**Your goal:** Could you print the stretch of lines below from the one with "L'obiettivo non sarà" through the one with "elasticidade unitária \\", exactly as they stand and without any pictures?

**Available data:**

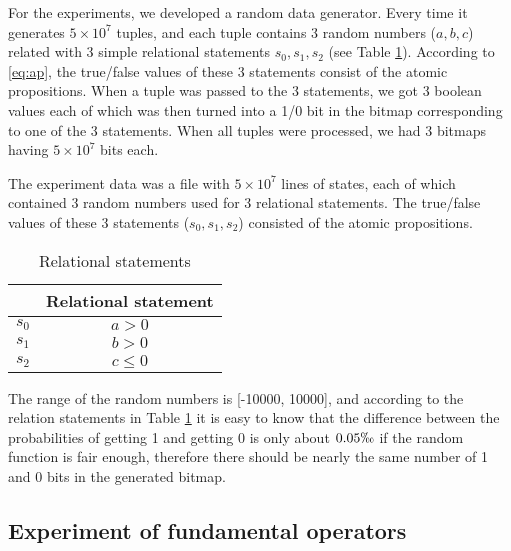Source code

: For the experiments, we developed a random data generator. Every time it generates $5 \times 10^7$ tuples, and each tuple contains 3 random numbers ($a, b, c$) related with 3 simple relational statements $s_0, s_1, s_2$  (see Table \ref{tbl:statements}). According to \eqref{eq:ap}, the true/false values of these 3 statements consist of the atomic propositions. When a tuple was passed to the 3 statements, we got 3 boolean values each of which was then turned into a 1/0 bit in the bitmap corresponding to one of the 3 statements. When all tuples were processed, we had 3 bitmaps having $5 \times 10^7$ bits each.

The experiment data was a file with $5 \times 10^7$ lines of states, each of which contained 3 random numbers used for 3 relational statements. The true/false values of these 3 statements ($s_0, s_1, s_2$) consisted of the atomic propositions.



\begin{table}[h]
\centering
\begin{tabular}{|c|c|}
\hline
& Relational statement \\
\hline
$s_0$ & $a > 0$ \\
\hline
$s_1$ & $b > 0$ \\
\hline
$s_2$ & $c \leq 0$ \\
\hline
\end{tabular}
\caption{Relational statements}
\label{tbl:statements}
\end{table}

The range of the random numbers is [-10000, 10000], and according to the relation statements in Table \ref{tbl:statements} it is easy to know that the difference between the probabilities of getting 1 and getting 0 is only about $0.05\permil$ if the random function is fair enough, therefore there should be nearly the same number of 1 and 0 bits in the generated bitmap.


\subsection{Experiment of fundamental operators} %

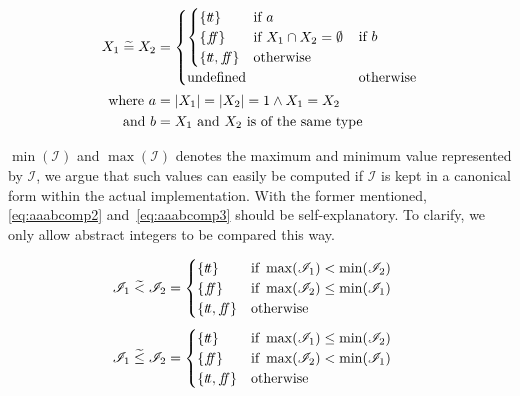 \begin{align} \nonumber
    X_1 \;\aab{=}\; X_2 &= \begin{cases}
        \begin{cases}
        \{\true\} & \text{if } a\\
        \{\false\} & \text{if } X_1 \cap X_2 = \emptyset \\
        \{\true, \false\} & \text{otherwise }
        \end{cases} & \text{if $b$} \\
        \text{undefined} & \text{otherwise}
    \end{cases}\\
    \text{where } a&=|X_1| = |X_2| = 1 \land X_1 = X_2 \nonumber\\
    \text{and } b&=X_1 \text{ and } X_2 \text{ is of the same type}
    \label{eq:aaabcomp}
\end{align}

$\min(\mathscr{I})$ and $\max(\mathscr{I})$ denotes the maximum and minimum value represented by $\mathscr{I}$, we argue that such values can easily be computed if $\mathscr{I}$ is kept in a canonical form within the actual implementation.
With the former mentioned, \autoref{eq:aaabcomp2} and~\ref{eq:aaabcomp3} should be self-explanatory.
To clarify, we only allow abstract integers to be compared this way.

\begin{align}\label{eq:aaabcomp2}
    \mathscr{I}_1 \;\aab{<}\; \mathscr{I}_2 &= \begin{cases}
        \{\true\} & \text{if } \max(\mathscr{I}_1) < \min(\mathscr{I}_2) \\
        \{\false\} & \text{if } \max(\mathscr{I}_2) \leq \min (\mathscr{I}_1) \\
        \{\true, \false\} & \text{otherwise}
    \end{cases}
\end{align}
\begin{align}\label{eq:aaabcomp3}
    \mathscr{I}_1 \;\aab{\leq}\; \mathscr{I}_2 &= \begin{cases}
        \{\true\} & \text{if } \max(\mathscr{I}_1) \leq \min(\mathscr{I}_2) \\
        \{\false\} & \text{if } \max(\mathscr{I}_2) < \min (\mathscr{I}_1) \\
        \{\true, \false\} & \text{otherwise}
    \end{cases}
\end{align}

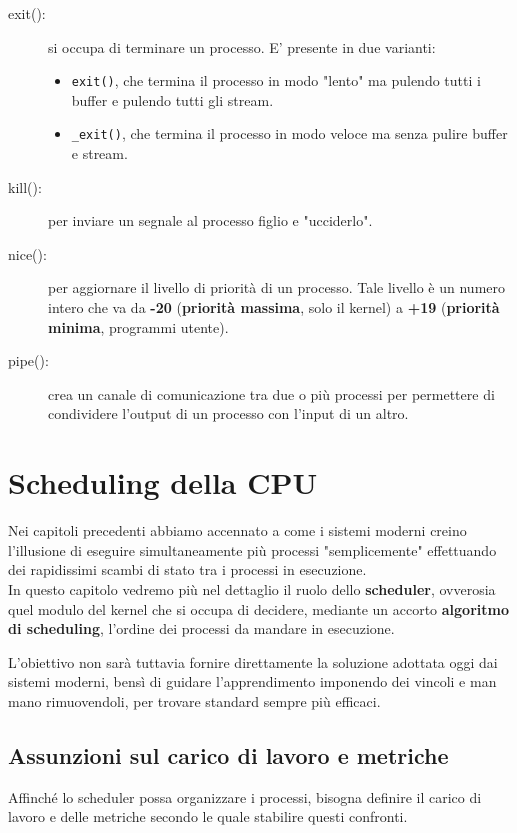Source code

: \documentclass[12pt]{report}
\begin{document}
	\begin{description}
		\item [exit():] si occupa di terminare un processo. E' presente in due varianti:
		\begin{itemize}
			\item \texttt{exit()}, che termina il processo in modo "lento" ma pulendo tutti i buffer e pulendo tutti gli stream.
			
			\item \texttt{\_exit()}, che termina il processo in modo veloce ma senza pulire buffer e stream.
		\end{itemize}
		
		\item[kill():] per inviare un segnale al processo figlio e "ucciderlo".
		
		\item[nice():] per aggiornare il livello di priorità di un processo. Tale livello è un numero intero che va da \textbf{-20} (\textbf{priorità massima}, solo il kernel) a \textbf{+19} (\textbf{priorità minima}, programmi utente).
		
		\item[pipe():] crea un canale di comunicazione tra due o più processi per permettere di condividere l'output di un processo con l'input di un altro. 
	\end{description}
	
	\chapter{Scheduling della CPU}
	Nei capitoli precedenti abbiamo accennato a come i sistemi moderni creino l'illusione di eseguire simultaneamente più processi "semplicemente" effettuando dei rapidissimi scambi di stato tra i processi in esecuzione.\\
	In questo capitolo vedremo più nel dettaglio il ruolo dello \textbf{scheduler}, ovverosia quel modulo del kernel che si occupa di decidere, mediante un accorto \textbf{algoritmo di scheduling}, l'ordine dei processi da mandare in esecuzione.
	\smallbreak
	
	L'obiettivo non sarà tuttavia fornire direttamente la soluzione adottata oggi dai sistemi moderni, bensì di guidare l'apprendimento imponendo dei vincoli e man mano rimuovendoli, per trovare standard sempre più efficaci.
	
	\section{Assunzioni sul carico di lavoro e metriche}
	Affinché lo scheduler possa organizzare i processi, bisogna definire il carico di lavoro e delle metriche secondo le quale stabilire questi confronti.
	
\end{document}
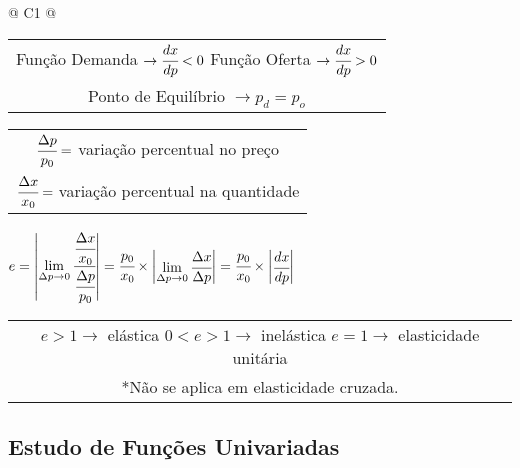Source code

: 		\begin{longtable}{
		@{}
		C{1\textwidth} 
		@{}}

			\toprule
			{\large \begin{tabular}[c]{@{}c@{}} Função Demanda $\rightarrow \cfrac{dx}{dp} < 0$ \hspace{1cm} Função Oferta $\rightarrow \cfrac{dx}{dp} > 0$ \\ Ponto de Equilíbrio $\rightarrow p_{d} = p_{o}$ \end{tabular}}
			\tabularnewline
			\midrule
			{\large \begin{tabular}[c]{@{}c@{}} $\cfrac{\Delta p}{p_{0}} =$ variação percentual no preço \\ $\cfrac{\Delta x}{x_{0}} =$ variação percentual na quantidade \end{tabular}}
			\tabularnewline
			\midrule
			{\large $e = \begin{vmatrix} \lim \limits_{\Delta p \to 0} \cfrac{\cfrac{\Delta x}{x_{0}}}{\cfrac{\Delta p}{p_{0}}} \end{vmatrix} = \cfrac{p_{0}}{x_{0}} \times \begin{vmatrix} \lim \limits_{\Delta p \to 0} \cfrac{\Delta x}{\Delta p}\end{vmatrix} = \cfrac{p_{0}}{x_{0}} \times \begin{vmatrix} \cfrac{dx}{dp}\end{vmatrix}$}
			\tabularnewline
			\midrule
			{\large \begin{tabular}[c]{@{}c@{}}
			
			$e > 1 \rightarrow$ elástica \hspace{0.5cm} $0 < e > 1 \rightarrow$ inelástica \hspace{0.5cm} $e = 1 \rightarrow$ elasticidade unitária \\
			
			*Não se aplica em elasticidade cruzada.
			
			\end{tabular}}
			\tabularnewline
			\bottomrule

		\end{longtable}

	\subsection{Estudo de Funções Univariadas}


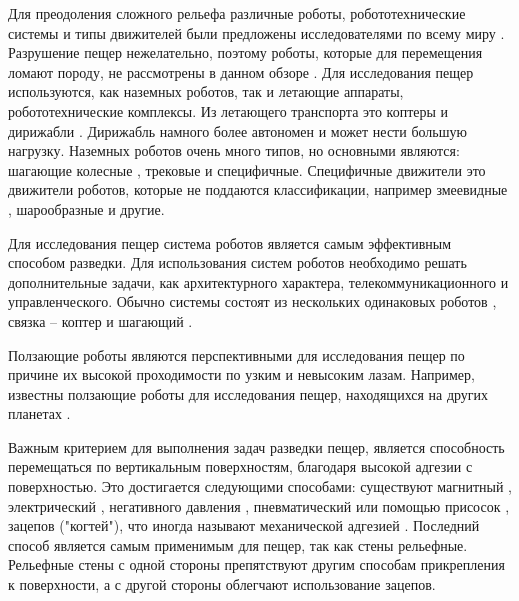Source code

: Для преодоления сложного рельефа различные роботы, робототехнические системы и типы движителей были предложены исследователями по всему миру \cite{Morris2006a}. Разрушение пещер нежелательно, поэтому роботы, которые для перемещения ломают породу, не рассмотрены в данном обзоре \cite{Semini2016}. Для исследования пещер используются, как наземных роботов, так и летающие аппараты, робототехнические комплексы. Из летающего транспорта это коптеры \cite{Papachristos2019,Scaramuzza2014,zinggMAVNavigationIndoor2010} и дирижабли \cite{Huang2019}. Дирижабль намного более автономен и может нести большую нагрузку. Наземных роботов очень много типов, но основными являются: шагающие \cite{Tan2016,Lynch2019} колесные \cite{Molyneaux2016,Vaquero2018}, трековые \cite{Reddy2015} и специфичные. Специфичные движители это движители роботов, которые не поддаются классификации, например змеевидные \cite{Ye2007,Borenstein2007}, шарообразные \cite{Thangavelautham2017,Dubowsky2008,Dang2019} и другие.

Для исследования пещер система роботов является самым эффективным способом разведки. Для использования систем роботов необходимо решать дополнительные задачи, как архитектурного характера, телекоммуникационного и управленческого. Обычно системы состоят из нескольких одинаковых роботов \cite{Vaquero2018}, связка – коптер и шагающий \cite{Chen2010,Cantelli2013}.

Ползающие роботы \cite{Schmidt2013} являются перспективными для исследования пещер по причине их высокой проходимости по узким и невысоким лазам. Например, известны ползающие роботы для исследования пещер, находящихся на других планетах \cite{Parness2017}. 

Важным критерием для выполнения задач разведки пещер, является способность перемещаться по вертикальным поверхностям, благодаря высокой адгезии с поверхностью. Это достигается следующими способами: существуют магнитный \cite{Lee2012,tavakoliOmniClimberOmnidirectionalLight2012,Kotay1996,Xu2017}, электрический \cite{Li2017}, негативного давления \cite{Lee2012,tavakoliOmniClimberOmnidirectionalLight2012,Papachristos2019}, пневматический или помощью присосок \cite{Nagakubo1994,Tlale2012}, зацепов ("когтей"), что иногда называют механической адгезией \cite{Parness2017,Bretl2006,SangbaeKim2005,Sintov2011}. Последний способ является самым применимым для пещер, так как стены рельефные. Рельефные стены с одной стороны препятствуют другим способам прикрепления к поверхности, а с другой стороны облегчают использование зацепов.

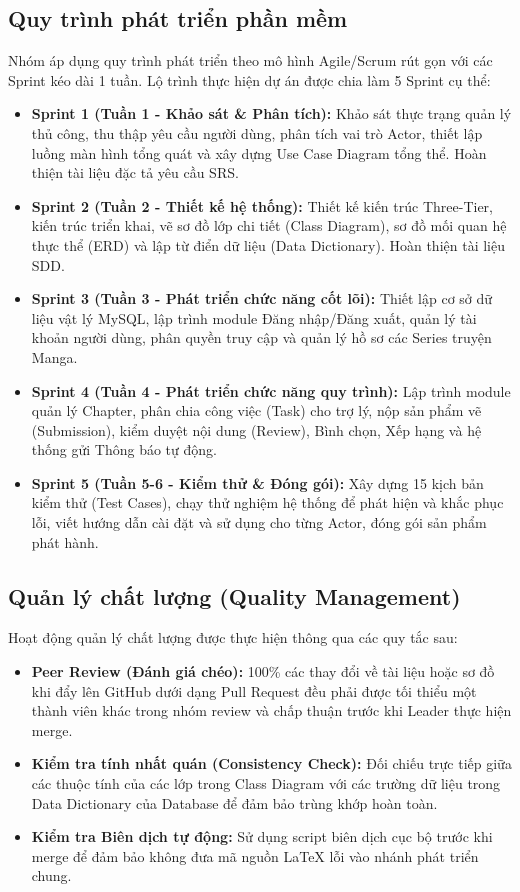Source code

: \subsection{Quy trình phát triển phần mềm}
\label{subsec:spmp_process}

Nhóm áp dụng quy trình phát triển theo mô hình Agile/Scrum rút gọn với các Sprint kéo dài 1 tuần. Lộ trình thực hiện dự án được chia làm 5 Sprint cụ thể:
\begin{itemize}
    \item \textbf{Sprint 1 (Tuần 1 - Khảo sát \& Phân tích):} Khảo sát thực trạng quản lý thủ công, thu thập yêu cầu người dùng, phân tích vai trò Actor, thiết lập luồng màn hình tổng quát và xây dựng Use Case Diagram tổng thể. Hoàn thiện tài liệu đặc tả yêu cầu SRS.
    \item \textbf{Sprint 2 (Tuần 2 - Thiết kế hệ thống):} Thiết kế kiến trúc Three-Tier, kiến trúc triển khai, vẽ sơ đồ lớp chi tiết (Class Diagram), sơ đồ mối quan hệ thực thể (ERD) và lập từ điển dữ liệu (Data Dictionary). Hoàn thiện tài liệu SDD.
    \item \textbf{Sprint 3 (Tuần 3 - Phát triển chức năng cốt lõi):} Thiết lập cơ sở dữ liệu vật lý MySQL, lập trình module Đăng nhập/Đăng xuất, quản lý tài khoản người dùng, phân quyền truy cập và quản lý hồ sơ các Series truyện Manga.
    \item \textbf{Sprint 4 (Tuần 4 - Phát triển chức năng quy trình):} Lập trình module quản lý Chapter, phân chia công việc (Task) cho trợ lý, nộp sản phẩm vẽ (Submission), kiểm duyệt nội dung (Review), Bình chọn, Xếp hạng và hệ thống gửi Thông báo tự động.
    \item \textbf{Sprint 5 (Tuần 5-6 - Kiểm thử \& Đóng gói):} Xây dựng 15 kịch bản kiểm thử (Test Cases), chạy thử nghiệm hệ thống để phát hiện và khắc phục lỗi, viết hướng dẫn cài đặt và sử dụng cho từng Actor, đóng gói sản phẩm phát hành.
\end{itemize}

\subsection{Quản lý chất lượng (Quality Management)}
\label{subsec:spmp_quality}

Hoạt động quản lý chất lượng được thực hiện thông qua các quy tắc sau:
\begin{itemize}
    \item \textbf{Peer Review (Đánh giá chéo):} 100\% các thay đổi về tài liệu hoặc sơ đồ khi đẩy lên GitHub dưới dạng Pull Request đều phải được tối thiểu một thành viên khác trong nhóm review và chấp thuận trước khi Leader thực hiện merge.
    \item \textbf{Kiểm tra tính nhất quán (Consistency Check):} Đối chiếu trực tiếp giữa các thuộc tính của các lớp trong Class Diagram với các trường dữ liệu trong Data Dictionary của Database để đảm bảo trùng khớp hoàn toàn.
    \item \textbf{Kiểm tra Biên dịch tự động:} Sử dụng script biên dịch cục bộ trước khi merge để đảm bảo không đưa mã nguồn LaTeX lỗi vào nhánh phát triển chung.
\end{itemize}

**Response box:**
	L'obiettivo non sarà tuttavia fornire direttamente la soluzione adottata oggi dai sistemi moderni, bensì di guidare l'apprendimento imponendo dei vincoli e man mano rimuovendoli, per trovare standard sempre più efficaci.
	
	\section{Assunzioni sul carico di lavoro e metriche}
	Affinché lo scheduler possa organizzare i processi, bisogna definire il carico di lavoro e delle metriche secondo le quale stabilire questi confronti.
	
\end{document}
Source code

: 		\begin{longtable}{
		@{}
		C{1\textwidth} 
		@{}}

			\toprule
			{\large \begin{tabular}[c]{@{}c@{}} Função Demanda $\rightarrow \cfrac{dx}{dp} < 0$ \hspace{1cm} Função Oferta $\rightarrow \cfrac{dx}{dp} > 0$ \\ Ponto de Equilíbrio $\rightarrow p_{d} = p_{o}$ \end{tabular}}
			\tabularnewline
			\midrule
			{\large \begin{tabular}[c]{@{}c@{}} $\cfrac{\Delta p}{p_{0}} =$ variação percentual no preço \\ $\cfrac{\Delta x}{x_{0}} =$ variação percentual na quantidade \end{tabular}}
			\tabularnewline
			\midrule
			{\large $e = \begin{vmatrix} \lim \limits_{\Delta p \to 0} \cfrac{\cfrac{\Delta x}{x_{0}}}{\cfrac{\Delta p}{p_{0}}} \end{vmatrix} = \cfrac{p_{0}}{x_{0}} \times \begin{vmatrix} \lim \limits_{\Delta p \to 0} \cfrac{\Delta x}{\Delta p}\end{vmatrix} = \cfrac{p_{0}}{x_{0}} \times \begin{vmatrix} \cfrac{dx}{dp}\end{vmatrix}$}
			\tabularnewline
			\midrule
			{\large \begin{tabular}[c]{@{}c@{}}
			
			$e > 1 \rightarrow$ elástica \hspace{0.5cm} $0 < e > 1 \rightarrow$ inelástica \hspace{0.5cm} $e = 1 \rightarrow$ elasticidade unitária \\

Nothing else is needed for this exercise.